Our reading must always be subordinate to developing a coherent, connected system of original thought. We realise our own knowledge and gain power over it only after pondering it from all sides: assimilating it and incorporating it with our own thoughts. It is of far more value to think something out for ourselves than find it in a book because it is only our “own fundamental thoughts that have truth and life in them” (Schopenhauer 1974, 493). Truth “merely learned” is “without harmony, relation, and meaning” (p. 494).
We can only think over what we know, so learning is certainly necessary, but to read is to let the author think for us (pp. 491–2). We substitute their thoughts for ours. This can be helpful when the source of our own thoughts stagnates, because unlike reading and learning we cannot simply will to think (p. 493). Thought must be “kindled and sustained…through some interest in its theme”, so when we read we retain what interests us—what suits our system of ideas or aims (pp. 491, 559). Put another way, desiring that we should retain everything we have ever read in memory, is the same as wishing to retain in our stomach all that we have ever eaten (p. 559). However, when we would benefit from reading and find a book worthy of our time, repetition is the mother of studies (ibid.):
Every important book should at once be read through twice partly because the matters dealt with, when read a second time, are better understood in their sequence, and only when we know the end do we really understand the beginning; and also because, on the second reading, we approach each passage in the book in a mood and frame of mind different from that which we had at the first.
Too much reading, picking up a book whenever we have a spare moment, is inimical to the reflection on, and assimilation of, what we learn. We frighten away our original thoughts and deprive our mind of elasticity (p. 492). Our mind suffers total compulsion from without to “think first of one thing then of another, for which it has absolutely no inclination or disposition” (p. 491). In this way many learned people have “read themselves stupid”, paralysing their minds with scattered, second-hand, unconnected thoughts, that, lacking a personal origin, a relation to what they already know, are liable to be forgotten (p. 554).
An excess of reading can habituate us to substituting the thought of somebody else for ours, to forget our own course of thought, and distract us from “making direct use of the book of the world”: “That which is intuitively perceptual and real is, in its original nature and force, the natural object of the thinking mind and is most readily capable of deeply stimulating it” (pp. 492, 496).
To be able to read great books, we must practice the “art of not reading” bad ones; we have too little time and strength to read anything other than the works of great minds (pp. 557–8). These are the works that surpass all others and which the “voice of fame indicates as such” (p. 557). Only these truly educate. This is literature that endures: pursued by people “who live for learning or poetry” (pp. 558–9).

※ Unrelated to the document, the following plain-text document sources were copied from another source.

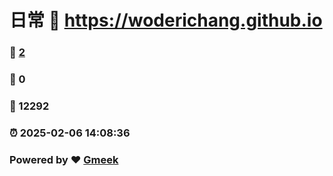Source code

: # 日常 :link: https://woderichang.github.io 
### :page_facing_up: [2](https://woderichang.github.io/tag.html) 
### :speech_balloon: 0 
### :hibiscus: 12292 
### :alarm_clock: 2025-02-06 14:08:36 
### Powered by :heart: [Gmeek](https://github.com/Meekdai/Gmeek)
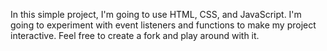 In this simple project, I'm going to use HTML, CSS, and JavaScript. I'm going to experiment with event listeners and functions to make my project interactive. Feel free to create a fork and play around with it.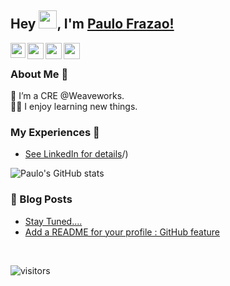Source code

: ## Hey <img src="https://github.com/TheDudeThatCode/TheDudeThatCode/blob/master/Assets/Hi.gif" width="29px">, I'm [Paulo Frazao!](https://www.linkedin.com/in/paulofrazao/) 
<!--
**isupersky/isupersky** is a ✨ _special_ ✨ repository because its `README.md` (this file) appears on your GitHub profile.

Here are some ideas to get you started:

- 🔭 I’m currently working on ...
- 🌱 I’m currently learning ...
- 👯 I’m looking to collaborate on ...
- 🤔 I’m looking for help with ...
- 💬 Ask me about ...
- 📫 How to reach me: ...
- 😄 Pronouns: ...
- ⚡ Fun fact: ...
-->


<a href="https://www.linkedin.com/in/paulofrazao/">
  <img align="left" width="24px" src="https://cdn.jsdelivr.net/npm/simple-icons@v3/icons/linkedin.svg"  />
</a>
<a href="https://twitter.com/paulofrazao">
  <img align="left" width="26px" src="https://cdn.jsdelivr.net/npm/simple-icons@v3/icons/twitter.svg" />
</a>
<a href="mailto:mailtopfrazao@gmail.com">
  <img align="left" width="26px" src="https://cdn.jsdelivr.net/npm/simple-icons@v3/icons/gmail.svg" />
</a>
<a href="https://www.youtube.com/channel/UCiiOUy5NitscX1Ao8on70Rw">
  <img align="left" width="26px" src="https://cdn.jsdelivr.net/npm/simple-icons@v3/icons/youtube.svg" />
</a>


<br />

### About Me 🚀
🌱 I’m a CRE @Weaveworks. </br>
👨‍💻  I enjoy learning new things. </br>

### My Experiences 🙌
- [See LinkedIn for details](https://www.linkedin.com/in/paulofrazao)/)

![Paulo's GitHub stats](https://github-readme-stats.vercel.app/api?username=paulofrazao&show_icons=true&hide_border=true)&nbsp;&nbsp;
<br />


### 📕 Blog Posts
- [Stay Tuned....](https://www.weave.works)
- [Add a README for your profile : GitHub feature](https://isupersky.medium.com/add-a-readme-for-your-profile-github-feature-8f1ac11cb112)
<br/>

![visitors](https://visitor-badge.laobi.icu/badge?page_id=paulofrazao.paulofrazao)
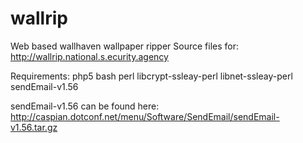 # wallrip
Web based wallhaven wallpaper ripper
Source files for: http://wallrip.national.s.ecurity.agency


Requirements: php5 bash perl libcrypt-ssleay-perl libnet-ssleay-perl sendEmail-v1.56

sendEmail-v1.56 can be found here:  http://caspian.dotconf.net/menu/Software/SendEmail/sendEmail-v1.56.tar.gz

Schopenhauer suggests that Europe produces “scarcely a dozen works” in a century which are permanent in this way (ibid.).

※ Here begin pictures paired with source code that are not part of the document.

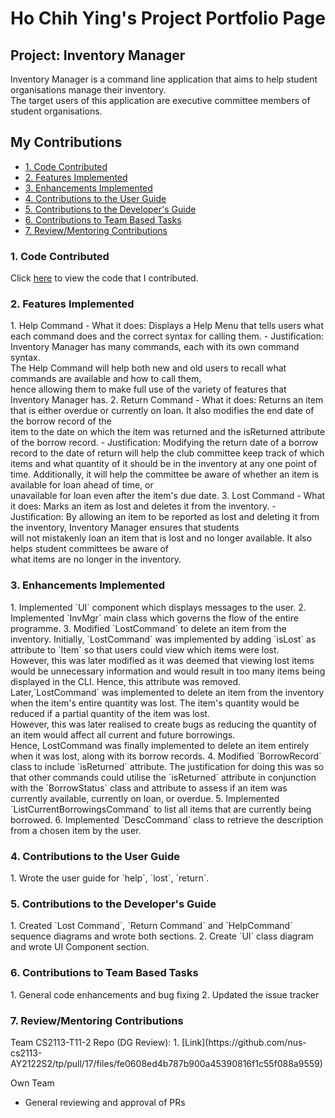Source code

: # Ho Chih Ying's Project Portfolio Page

## Project: Inventory Manager
Inventory Manager is a command line application that aims to help student organisations manage their inventory. <br>
The target users of this application are executive committee members of student organisations.

## My Contributions
<ul>
    <li><a href="#code">1. Code Contributed </a></li>
    <li><a href="#features">2. Features Implemented </a></li>
    <li><a href="#enhancements">3. Enhancements Implemented </a></li>
    <li><a href="#ug">4. Contributions to the User Guide </a></li>
    <li><a href="#dg">5. Contributions to the Developer's Guide </a></li>
    <li><a href="#team">6. Contributions to Team Based Tasks </a></li>
    <li><a href="#review">7. Review/Mentoring Contributions </a></li>
</ul>

<h3 id="code">1. Code Contributed </h3>
Click <a href="https://nus-cs2113-ay2122s2.github.io/tp-dashboard/?search=chihyingho&breakdown=true&sort=groupTitle&sortWithin=title&since=2022-02-18&timeframe=commit&mergegroup=&groupSelect=groupByRepos&checkedFileTypes=docs~functional-code~test-code~other">here</a> to view the code that I contributed.

<h3 id="features">2. Features Implemented </h3>
1. Help Command
- What it does:
  Displays a Help Menu that tells users what each command does and the correct syntax for calling them.
- Justification:
  Inventory Manager has many commands, each with its own command syntax.<br>
  The Help Command will help both new and old users to recall what commands are available and how to call them, <br>
  hence allowing them to make full use of the variety of features that Inventory Manager has.
2. Return Command
- What it does:
  Returns an item that is either overdue or currently on loan. It also modifies the end date of the borrow record of the
  <br> item to the date on which the item was returned and the isReturned attribute of the borrow record.
- Justification:
  Modifying the return date of a borrow record to the date of return will help the club committee keep track of which
  <br> items and what quantity of it should be in the inventory at any one point of time.
  Additionally, it will help the committee be aware of whether an item is available for loan ahead of time, or
  <br> unavailable for loan even after the item's due date.
3. Lost Command
- What it does:
  Marks an item as lost and deletes it from the inventory.
- Justification:
  By allowing an item to be reported as lost and deleting it from the inventory, Inventory Manager ensures that students
  <br> will not mistakenly loan an item that is lost and no longer available. It also helps student committees be aware of
  <br> what items are no longer in the inventory.

<h3 id = "enhancements">3. Enhancements Implemented </h3>
1. Implemented `UI` component which displays messages to the user.
2. Implemented `InvMgr` main class which governs the flow of the entire programme.
3. Modified `LostCommand` to delete an item from the inventory.
   Initially, `LostCommand` was implemented by adding `isLost` as attribute to `Item` so that users could view which items were lost.
   <br> However, this was later modified as it was deemed that viewing lost items would be unnecessary information and would result in too many items being displayed in the CLI. Hence, this attribute was removed.
   <br> Later,`LostCommand` was implemented to delete an item from the inventory when the item's entire quantity was lost. The item's quantity would be reduced if a partial quantity of the item was lost.
   <br> However, this was later realised to create bugs as reducing the quantity of an item would affect all current and future borrowings.
   <br> Hence, LostCommand was finally implemented to delete an item entirely when it was lost, along with its borrow records.
4. Modified `BorrowRecord` class to include `isReturned` attribute.
   The justification for doing this was so that other commands could utilise the `isReturned` attribute in conjunction with the `BorrowStatus` class and attribute to assess if an item was currently available, currently on loan, or overdue.
5. Implemented `ListCurrentBorrowingsCommand` to list all items that are currently being borrowed.
6. Implemented `DescCommand` class to retrieve the description from a chosen item by the user.

<h3 id="ug">4. Contributions to the User Guide </h3>
1. Wrote the user guide for `help`, `lost`, `return`.

<h3 id="dg">5. Contributions to the Developer's Guide </h3>
1. Created `Lost Command`, `Return Command` and `HelpCommand` sequence diagrams and wrote both sections.
2. Create `UI` class diagram and wrote UI Component section.

<h3 id="team">6. Contributions to Team Based Tasks </h3>
1. General code enhancements and bug fixing
2. Updated the issue tracker

<h3 id="review">7. Review/Mentoring Contributions </h3>
Team CS2113-T11-2 Repo (DG Review):
1. [Link](https://github.com/nus-cs2113-AY2122S2/tp/pull/17/files/fe0608ed4b787b900a45390816f1c55f088a9559)

Own Team
- General reviewing and approval of PRs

The art of not reading involves not taking up a book merely because it’s of current interest to the general public, whose folly is “of not wanting to read anything except what has just been printed” (p. 502). Literature of this sort is pursued by people who “live on learning or poetry”; it is fleeting, quickly forgotten, and should be rejected (p. 559).

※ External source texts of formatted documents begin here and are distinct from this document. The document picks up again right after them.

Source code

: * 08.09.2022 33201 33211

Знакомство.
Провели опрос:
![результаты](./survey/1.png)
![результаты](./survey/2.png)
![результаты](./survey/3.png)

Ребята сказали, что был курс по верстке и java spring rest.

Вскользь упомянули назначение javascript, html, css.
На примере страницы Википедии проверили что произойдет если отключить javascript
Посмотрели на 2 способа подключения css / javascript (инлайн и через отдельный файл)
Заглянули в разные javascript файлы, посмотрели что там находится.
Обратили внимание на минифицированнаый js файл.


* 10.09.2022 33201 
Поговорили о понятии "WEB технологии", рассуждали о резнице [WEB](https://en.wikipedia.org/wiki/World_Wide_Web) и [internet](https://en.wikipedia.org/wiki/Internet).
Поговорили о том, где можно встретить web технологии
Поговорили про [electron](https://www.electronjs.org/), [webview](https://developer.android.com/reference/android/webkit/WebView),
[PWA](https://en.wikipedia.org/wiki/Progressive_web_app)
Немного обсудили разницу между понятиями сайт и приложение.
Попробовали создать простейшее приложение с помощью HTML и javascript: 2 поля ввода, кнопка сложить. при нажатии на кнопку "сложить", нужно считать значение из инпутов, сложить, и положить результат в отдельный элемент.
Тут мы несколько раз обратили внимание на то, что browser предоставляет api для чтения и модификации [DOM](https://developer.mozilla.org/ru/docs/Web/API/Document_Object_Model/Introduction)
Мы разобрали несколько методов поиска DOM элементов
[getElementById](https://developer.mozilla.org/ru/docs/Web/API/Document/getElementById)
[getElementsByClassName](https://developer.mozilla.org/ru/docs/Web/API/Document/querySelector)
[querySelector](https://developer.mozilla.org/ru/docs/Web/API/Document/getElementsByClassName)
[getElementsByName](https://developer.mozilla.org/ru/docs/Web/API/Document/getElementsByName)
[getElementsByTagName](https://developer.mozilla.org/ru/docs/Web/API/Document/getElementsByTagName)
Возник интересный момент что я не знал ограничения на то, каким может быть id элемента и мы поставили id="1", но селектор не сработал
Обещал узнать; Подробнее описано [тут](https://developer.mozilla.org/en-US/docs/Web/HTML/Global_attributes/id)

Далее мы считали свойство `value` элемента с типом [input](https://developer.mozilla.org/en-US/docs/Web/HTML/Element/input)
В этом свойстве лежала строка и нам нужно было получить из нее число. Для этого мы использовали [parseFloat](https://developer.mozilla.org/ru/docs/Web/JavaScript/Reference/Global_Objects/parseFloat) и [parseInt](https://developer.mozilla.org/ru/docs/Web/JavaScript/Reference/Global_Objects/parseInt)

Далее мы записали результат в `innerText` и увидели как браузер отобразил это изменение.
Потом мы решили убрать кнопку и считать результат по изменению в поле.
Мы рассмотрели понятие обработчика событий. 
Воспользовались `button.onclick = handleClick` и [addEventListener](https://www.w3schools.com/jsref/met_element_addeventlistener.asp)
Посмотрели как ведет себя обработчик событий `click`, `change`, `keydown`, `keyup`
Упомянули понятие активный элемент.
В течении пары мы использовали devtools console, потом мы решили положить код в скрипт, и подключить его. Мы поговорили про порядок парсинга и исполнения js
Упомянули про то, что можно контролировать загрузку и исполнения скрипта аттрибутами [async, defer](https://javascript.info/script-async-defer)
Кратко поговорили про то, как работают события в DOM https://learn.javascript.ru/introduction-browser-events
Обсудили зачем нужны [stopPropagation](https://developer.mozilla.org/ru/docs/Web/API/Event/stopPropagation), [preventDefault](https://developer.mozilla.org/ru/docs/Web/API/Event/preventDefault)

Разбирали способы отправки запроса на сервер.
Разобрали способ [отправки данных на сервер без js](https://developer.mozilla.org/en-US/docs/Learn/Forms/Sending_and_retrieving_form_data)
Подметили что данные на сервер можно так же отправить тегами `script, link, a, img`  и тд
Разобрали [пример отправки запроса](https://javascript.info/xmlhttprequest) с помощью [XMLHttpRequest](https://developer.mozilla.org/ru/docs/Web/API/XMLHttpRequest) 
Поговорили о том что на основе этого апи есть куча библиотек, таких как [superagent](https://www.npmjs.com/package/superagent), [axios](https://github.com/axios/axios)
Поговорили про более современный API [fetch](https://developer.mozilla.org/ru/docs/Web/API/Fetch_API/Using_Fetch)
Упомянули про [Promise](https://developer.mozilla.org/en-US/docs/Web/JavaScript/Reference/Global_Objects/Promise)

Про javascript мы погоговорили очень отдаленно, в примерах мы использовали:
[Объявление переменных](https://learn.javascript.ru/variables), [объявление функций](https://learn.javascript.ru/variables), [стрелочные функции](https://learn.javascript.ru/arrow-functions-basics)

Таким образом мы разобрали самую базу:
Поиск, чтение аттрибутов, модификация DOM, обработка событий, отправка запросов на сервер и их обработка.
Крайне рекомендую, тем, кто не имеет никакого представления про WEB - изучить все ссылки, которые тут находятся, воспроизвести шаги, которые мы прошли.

In the main, novels are not to be read because they delude their reader about real life. When their lessons are credulously accepted “the place of mere negative ignorance is now taken by a whole tissue of false assumptions, as positive error, which afterwards confuses even the school of experience” (pp. 632–3). They perniciously give rise to expectations “which can never be fulfilled” (p. 633).
Reading can make us better writers by making us aware of our natural gifts, giving us courage to use them. But this requires that we assume these qualities are already within us, latent. Without them we learn nothing from reading but cold, dead mannerisms, and become mere imitators (p. 555).
Good books are “the quintessence of a mind”—the result of all of an author’s thought and study (pp. 559–560). They are useful to a thinker, then, as long as they are permanent and remain subordinate to the organic, relative unity of their insight.